City balks at paying for water lines to new middle school
Tonganoxie City Council members on Monday waived one fee associated with construction projects in local schools, but balked at paying for installation of water lines to the new middle school.
On a unanimous vote, council members agreed to waive $10,890 in excise taxes associated with remodeling of the high school campus.
But later in the meeting, City Administrator Mike Yanez urged council members to ask the school district to pay for installation of two new 10-inch water lines at the middle school construction site. Yanez said one estimate -- provided by Meadows Construction, which already is working at the school site -- is the lines will cost $22,580.
"How'd we miss this?" council member Steve Gumm asked.
"I think the school missed it," said council member Ron Cranor.
The city and school had gone head-to-head earlier this year over other costs associated with construction of a water tower on school property that will serve the new middle school, as well as other customers in south Tonganoxie.

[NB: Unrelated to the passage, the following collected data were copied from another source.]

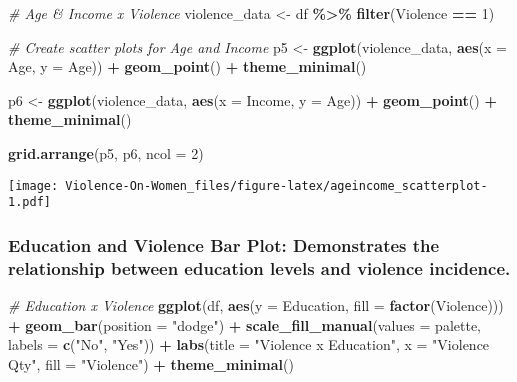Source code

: \documentclass[
]{article}
\newenvironment{Shaded}{\begin{snugshade}}{\end{snugshade}}
\newcommand{\AttributeTok}[1]{\textcolor[rgb]{0.13,0.29,0.53}{#1}}
\newcommand{\CommentTok}[1]{\textcolor[rgb]{0.56,0.35,0.01}{\textit{#1}}}
\newcommand{\DecValTok}[1]{\textcolor[rgb]{0.00,0.00,0.81}{#1}}
\newcommand{\FunctionTok}[1]{\textcolor[rgb]{0.13,0.29,0.53}{\textbf{#1}}}
\newcommand{\NormalTok}[1]{#1}
\newcommand{\OtherTok}[1]{\textcolor[rgb]{0.56,0.35,0.01}{#1}}
\newcommand{\SpecialCharTok}[1]{\textcolor[rgb]{0.81,0.36,0.00}{\textbf{#1}}}
\newcommand{\StringTok}[1]{\textcolor[rgb]{0.31,0.60,0.02}{#1}}
\begin{document}
\begin{Shaded}
\begin{Highlighting}[]
\CommentTok{\# Age \& Income x Violence}
\NormalTok{violence\_data }\OtherTok{\textless{}{-}}\NormalTok{ df }\SpecialCharTok{\%\textgreater{}\%} \FunctionTok{filter}\NormalTok{(Violence }\SpecialCharTok{==} \DecValTok{1}\NormalTok{)}

\CommentTok{\# Create scatter plots for Age and Income}
\NormalTok{p5 }\OtherTok{\textless{}{-}} \FunctionTok{ggplot}\NormalTok{(violence\_data, }\FunctionTok{aes}\NormalTok{(}\AttributeTok{x =}\NormalTok{ Age, }\AttributeTok{y =}\NormalTok{ Age)) }\SpecialCharTok{+}
  \FunctionTok{geom\_point}\NormalTok{() }\SpecialCharTok{+}
  \FunctionTok{theme\_minimal}\NormalTok{()}

\NormalTok{p6 }\OtherTok{\textless{}{-}} \FunctionTok{ggplot}\NormalTok{(violence\_data, }\FunctionTok{aes}\NormalTok{(}\AttributeTok{x =}\NormalTok{ Income, }\AttributeTok{y =}\NormalTok{ Age)) }\SpecialCharTok{+}
  \FunctionTok{geom\_point}\NormalTok{() }\SpecialCharTok{+}
  \FunctionTok{theme\_minimal}\NormalTok{()}

\FunctionTok{grid.arrange}\NormalTok{(p5, p6, }\AttributeTok{ncol =} \DecValTok{2}\NormalTok{)}
\end{Highlighting}
\end{Shaded}

\texttt{[image: Violence-On-Women\_files/figure-latex/ageincome\_scatterplot-1.pdf]}

\hypertarget{education-and-violence-bar-plot-demonstrates-the-relationship-between-education-levels-and-violence-incidence.}{%
\subsubsection{Education and Violence Bar Plot: Demonstrates the
relationship between education levels and violence
incidence.}\label{education-and-violence-bar-plot-demonstrates-the-relationship-between-education-levels-and-violence-incidence.}}

\begin{Shaded}
\begin{Highlighting}[]
\CommentTok{\# Education x Violence}
\FunctionTok{ggplot}\NormalTok{(df, }\FunctionTok{aes}\NormalTok{(}\AttributeTok{y =}\NormalTok{ Education, }\AttributeTok{fill =} \FunctionTok{factor}\NormalTok{(Violence))) }\SpecialCharTok{+}
  \FunctionTok{geom\_bar}\NormalTok{(}\AttributeTok{position =} \StringTok{"dodge"}\NormalTok{) }\SpecialCharTok{+}
  \FunctionTok{scale\_fill\_manual}\NormalTok{(}\AttributeTok{values =}\NormalTok{ palette, }\AttributeTok{labels =} \FunctionTok{c}\NormalTok{(}\StringTok{"No"}\NormalTok{, }\StringTok{"Yes"}\NormalTok{)) }\SpecialCharTok{+}
  \FunctionTok{labs}\NormalTok{(}\AttributeTok{title =} \StringTok{"Violence x Education"}\NormalTok{, }\AttributeTok{x =} \StringTok{"Violence Qty"}\NormalTok{, }\AttributeTok{fill =} \StringTok{"Violence"}\NormalTok{) }\SpecialCharTok{+}
  \FunctionTok{theme\_minimal}\NormalTok{()}
\end{Highlighting}
\end{Shaded}
\end{document}
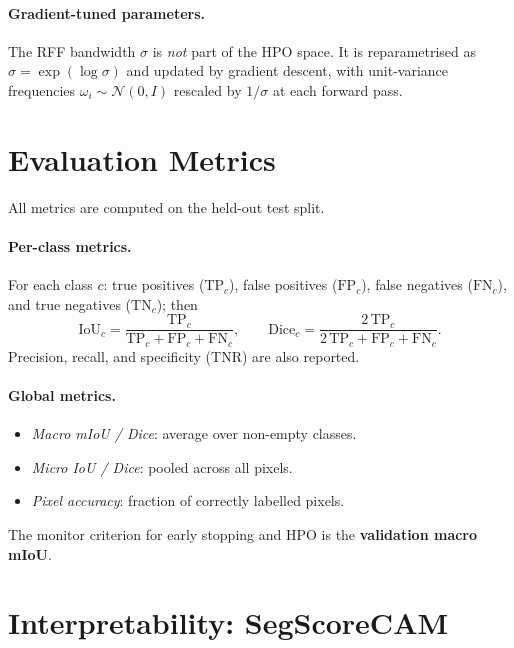 \documentclass[12pt,a4paper]{article}
\theoremstyle{definition}
\begin{document}
\paragraph{Gradient-tuned parameters.}
The RFF bandwidth $\sigma$ is \emph{not} part of the HPO space.  It is
reparametrised as $\sigma = \exp(\log\sigma)$ and updated by gradient
descent, with unit-variance frequencies $\omega_i \sim \mathcal{N}(0,I)$
rescaled by $1/\sigma$ at each forward pass.

\section{Evaluation Metrics}

All metrics are computed on the held-out test split.

\paragraph{Per-class metrics.}
For each class $c$: true positives ($\mathrm{TP}_c$), false positives
($\mathrm{FP}_c$), false negatives ($\mathrm{FN}_c$), and true negatives
($\mathrm{TN}_c$); then
\[
  \mathrm{IoU}_c = \frac{\mathrm{TP}_c}{\mathrm{TP}_c + \mathrm{FP}_c + \mathrm{FN}_c},
  \qquad
  \mathrm{Dice}_c = \frac{2\,\mathrm{TP}_c}{2\,\mathrm{TP}_c + \mathrm{FP}_c + \mathrm{FN}_c}.
\]
Precision, recall, and specificity (TNR) are also reported.

\paragraph{Global metrics.}
\begin{itemize}[noitemsep]
  \item \emph{Macro mIoU / Dice}: average over non-empty classes.
  \item \emph{Micro IoU / Dice}: pooled across all pixels.
  \item \emph{Pixel accuracy}: fraction of correctly labelled pixels.
\end{itemize}

The monitor criterion for early stopping and HPO is the \textbf{validation
macro mIoU}.

\section{Interpretability: SegScoreCAM}
\end{document}
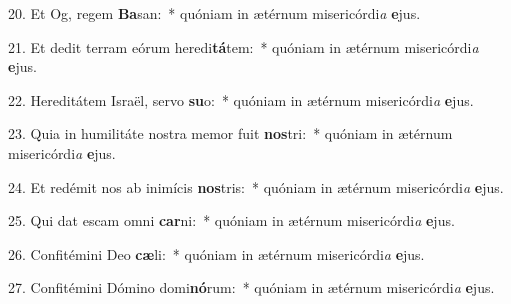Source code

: 20. Et Og, regem \textbf{Ba}san:~*  quóniam in ætérnum misericórdi\textit{a} \textbf{e}jus.\

21. Et dedit terram eórum heredi\textbf{tá}tem:~*  quóniam in ætérnum misericórdi\textit{a} \textbf{e}jus.\

22. Hereditátem Israël, servo \textbf{su}o:~*  quóniam in ætérnum misericórdi\textit{a} \textbf{e}jus.\

23. Quia in humilitáte nostra memor fuit \textbf{nos}tri:~*  quóniam in ætérnum misericórdi\textit{a} \textbf{e}jus.\

24. Et redémit nos ab inimícis \textbf{nos}tris:~*  quóniam in ætérnum misericórdi\textit{a} \textbf{e}jus.\

25. Qui dat escam omni \textbf{car}ni:~*  quóniam in ætérnum misericórdi\textit{a} \textbf{e}jus.\

26. Confitémini Deo \textbf{cæ}li:~*  quóniam in ætérnum misericórdi\textit{a} \textbf{e}jus.\

27. Confitémini Dómino domi\textbf{nó}rum:~*  quóniam in ætérnum misericórdi\textit{a} \textbf{e}jus.\

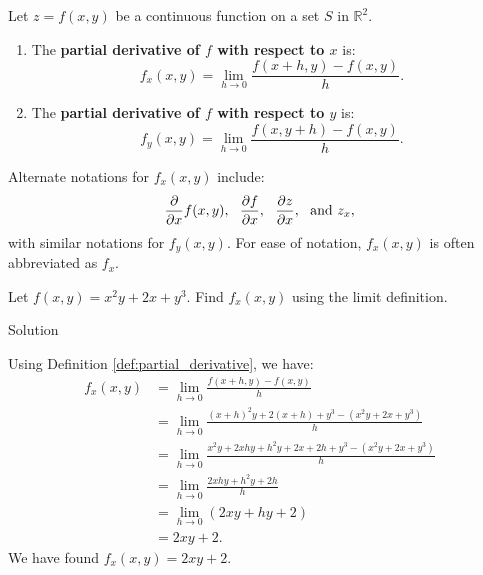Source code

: \ifcalculus\pagebreak\fi
\begin{definition}\label{def:partial_derivative}
Let $z=f(x,y)$ be a continuous function on a set $S$ in $\mathbb{R}^2$.
\begin{enumerate}
	\item The \textbf{partial derivative of $f$ with respect to $x$} is:
	$$f_x(x,y) = \lim_{h\to 0} \frac{f(x+h,y) - f(x,y)}h.$$
	\item The \textbf{partial derivative of $f$ with respect to $y$} is:
	$$f_y(x,y) = \lim_{h\to 0} \frac{f(x,y+h) - f(x,y)}h.$$
	
	\end{enumerate}
\end{definition}

Alternate notations for $f_x(x,y)$ include: $$\frac{\partial}{\partial x}f(x,y),\ \ \frac{\pf}{\px},\ \ \frac{\pz}{\px},\ \ \text{and}\ z_x,$$ with similar notations for $f_y(x,y).$ For ease of notation, $f_x(x,y)$ is often abbreviated as $f_x$.

\ifanalysis
\begin{example}\label{ex_partial1}

Let $f(x,y) = x^2y + 2x+y^3$. Find $f_x(x,y)$ using the limit definition.

Solution 

Using Definition \ref{def:partial_derivative}, we have:
\begin{align*}
f_x(x,y) &= \lim_{h\to 0} \frac{f(x+h,y) - f(x,y)}{h} \\
				&= \lim_{h\to 0} \frac{(x+h)^2y+2(x+h)+y^3 - (x^2y+2x+y^3)}{h}\\
				&= \lim_{h\to 0} \frac{x^2y+2xhy+h^2y+2x+2h+y^3-(x^2y+2x+y^3)}{h}\\
				&= \lim_{h\to 0} \frac{2xhy+h^2y+2h}{h}\\
				&=\lim_{h\to 0} \left(2xy+hy+2 \right)\\
				&= 2xy+2.
\end{align*}
We have found $f_x(x,y) = 2xy+2$.

\end{example}
\fi

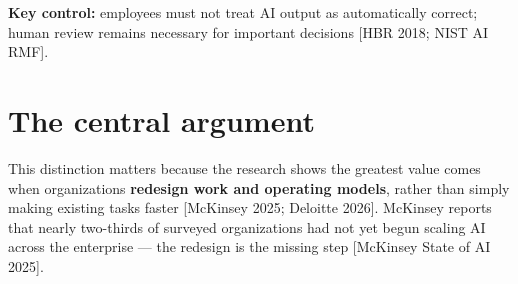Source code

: \textbf{Key control:} employees must not treat AI output as automatically
correct; human review remains necessary for important decisions
[HBR 2018; NIST AI RMF].

\section{The central argument}

\begin{center}
\end{center}

This distinction matters because the research shows the greatest value comes
when organizations \textbf{redesign work and operating models}, rather than
simply making existing tasks faster [McKinsey 2025; Deloitte 2026]. McKinsey
reports that nearly two-thirds of surveyed organizations had not yet begun
scaling AI across the enterprise — the redesign is the missing step
[McKinsey State of AI 2025].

"We're taking the position that the school district should pay these costs," Yanez said.
Cranor agreed, making a motion to direct Yanez to write a letter to school officials saying the city doesn't want to pay for the lines.
"There's been a lot of concessions to the school district," Cranor said before the council's 5-0 vote on his motion to write the letter.
In other matters Monday, council members:
- Approved, 5-0, a Community Unit Plan for Timber Hill Farms, a 21-lot residential development on the west side of Smiley Road about a half-mile north of U.S. Highway 24-40. Greg Ward, the developer, had asked the city to approve the plan, which reduces several setbacks in the development. Yanez told council members that Ward still wants to build larger homes in the development. According to information Ward supplied to the city, the homes -- all with two bedrooms and two baths -- will range in size from 1,350 square feet to 1,670 square feet.
Ward said Monday that he plans a ribbon-cutting ceremony on Nov. 4 to mark the start of construction on Timber Hill Farms.
- Approved a cereal malt beverage license for Casey's General Store at its new location, Third Street and U.S. Highway 24-40.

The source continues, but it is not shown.